Adam Koebel, in a video somewhere (early on in Roll20 Burning Wheel, I think), suggests you make your three beliefs be, in turn:
- About your past life
- About your current situation
- About another PC — how you relate to them
In StarCruiser, my main advice is that they should collectively be:
- Resolveable in the space of the current arc
- Things that will involve your PC with other PCs (even if only indirectly)
- About things that you, the player, want to see in play
Paul Beakley, over on G+, presents his Best Practices for BW Beliefs (and Instincts, and Traits). They include a list of what your Beliefs and Instincts should cover:
1 Belief or Instinct about the GM’s situation. Usually the GM will pitch the game around one or more core things. Think Fronts from Apocalypse World.
1 Belief or Instinct about another PC.
1 Belief about something in the setting that interests you personally. Your flag to the GM that says “I’m really interested in this thing.” Yes, just a Belief, not an Instinct in this case.
1 Belief or Instinct that’s just totally wrong. Like, you’re just straight up mistaken or incorrect about something.
1 Belief or Instinct that contradicts another of your BITs in some way.
Another thing he says which seems valuable:
You also want to make sure you have about a 50/50 division between internal and external tensions. If it’s all external, you have a very traditional “party” and that’s boring. If it’s all internal, it gets really fraught really fast. Hard for long-term play.

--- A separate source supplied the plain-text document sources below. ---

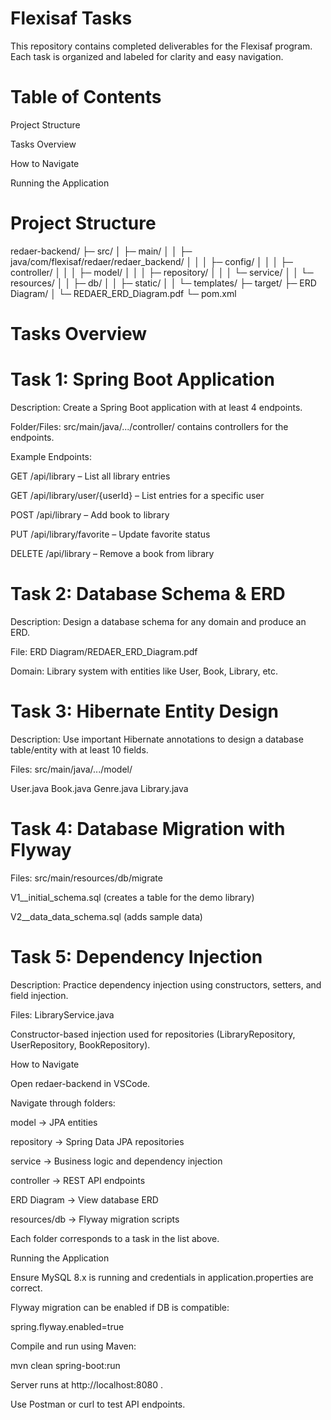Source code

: # Flexisaf Tasks

This repository contains completed deliverables for the Flexisaf program.
Each task is organized and labeled for clarity and easy navigation.

# Table of Contents

Project Structure

Tasks Overview

How to Navigate

Running the Application

# Project Structure
redaer-backend/
├─ src/
│  ├─ main/
│  │  ├─ java/com/flexisaf/redaer/redaer_backend/
│  │  │  ├─ config/
│  │  │  ├─ controller/
│  │  │  ├─ model/
│  │  │  ├─ repository/
│  │  │  └─ service/
│  │  └─ resources/
│  │     ├─ db/
│  │     ├─ static/
│  │     └─ templates/
├─ target/
├─ ERD Diagram/
│  └─ REDAER_ERD_Diagram.pdf
└─ pom.xml

# Tasks Overview
# Task 1: Spring Boot Application

Description: Create a Spring Boot application with at least 4 endpoints.

Folder/Files: src/main/java/.../controller/ contains controllers for the endpoints.

Example Endpoints:

GET /api/library – List all library entries

GET /api/library/user/{userId} – List entries for a specific user

POST /api/library – Add book to library

PUT /api/library/favorite – Update favorite status

DELETE /api/library – Remove a book from library

# Task 2: Database Schema & ERD

Description: Design a database schema for any domain and produce an ERD.

File: ERD Diagram/REDAER_ERD_Diagram.pdf

Domain: Library system with entities like User, Book, Library, etc.

# Task 3: Hibernate Entity Design

Description: Use important Hibernate annotations to design a database table/entity with at least 10 fields.

Files: src/main/java/.../model/

User.java
Book.java
Genre.java
Library.java

# Task 4: Database Migration with Flyway



Files: src/main/resources/db/migrate

V1__initial_schema.sql (creates a table for the demo library)

V2__data_data_schema.sql (adds sample data)


# Task 5: Dependency Injection

Description: Practice dependency injection using constructors, setters, and field injection.

Files: LibraryService.java

Constructor-based injection used for repositories (LibraryRepository, UserRepository, BookRepository).

How to Navigate

Open redaer-backend in VSCode.

Navigate through folders:

model → JPA entities

repository → Spring Data JPA repositories

service → Business logic and dependency injection

controller → REST API endpoints

ERD Diagram → View database ERD

resources/db → Flyway migration scripts

Each folder corresponds to a task in the list above.

Running the Application

Ensure MySQL 8.x is running and credentials in application.properties are correct.

Flyway migration can be enabled if DB is compatible:

spring.flyway.enabled=true


Compile and run using Maven:

mvn clean spring-boot:run


Server runs at http://localhost:8080
.

Use Postman or curl to test API endpoints.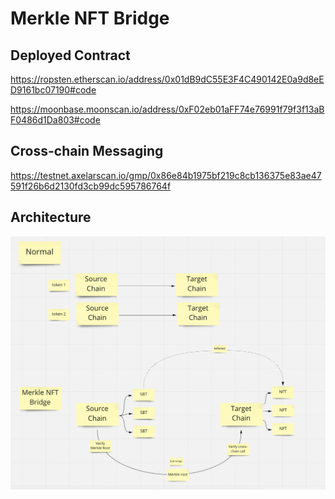 # Merkle NFT Bridge

## Deployed Contract

https://ropsten.etherscan.io/address/0x01dB9dC55E3F4C490142E0a9d8eED9161bc07190#code

https://moonbase.moonscan.io/address/0xF02eb01aFF74e76991f79f3f13aBF0486d1Da803#code

## Cross-chain Messaging

https://testnet.axelarscan.io/gmp/0x86e84b1975bf219c8cb136375e83ae47591f26b6d2130fd3cb99dc595786764f

## Architecture

![architecture](./packages/docs/architecture.png)
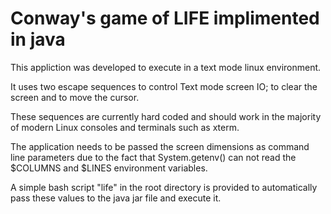# Conway's game of LIFE implimented in java

This appliction was developed to execute in a text mode
linux environment.

It uses two escape sequences to control Text mode screen IO; 
to clear the screen and to move the cursor.

These sequences are currently hard coded and should work in 
the majority of modern Linux consoles and terminals such as xterm.

The application needs to be passed the screen dimensions as command
line parameters due to the fact that System.getenv() can not read
the $COLUMNS and $LINES environment variables.

A simple bash script "life" in the root directory is provided to 
automatically pass these values to the java jar file and execute it.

The Burning Wheel Codex (print only, $35 US) has further long-form advice on this and many other topics (although the bulk of the ~600 pages are taken up with BW-specific stuff, and based on a quick comparison most of it was also in the old Adventure Burner). Pleasingly, the main chapter on Beliefs is available as a free sample (it’s the older version, but I don’t think much has changed).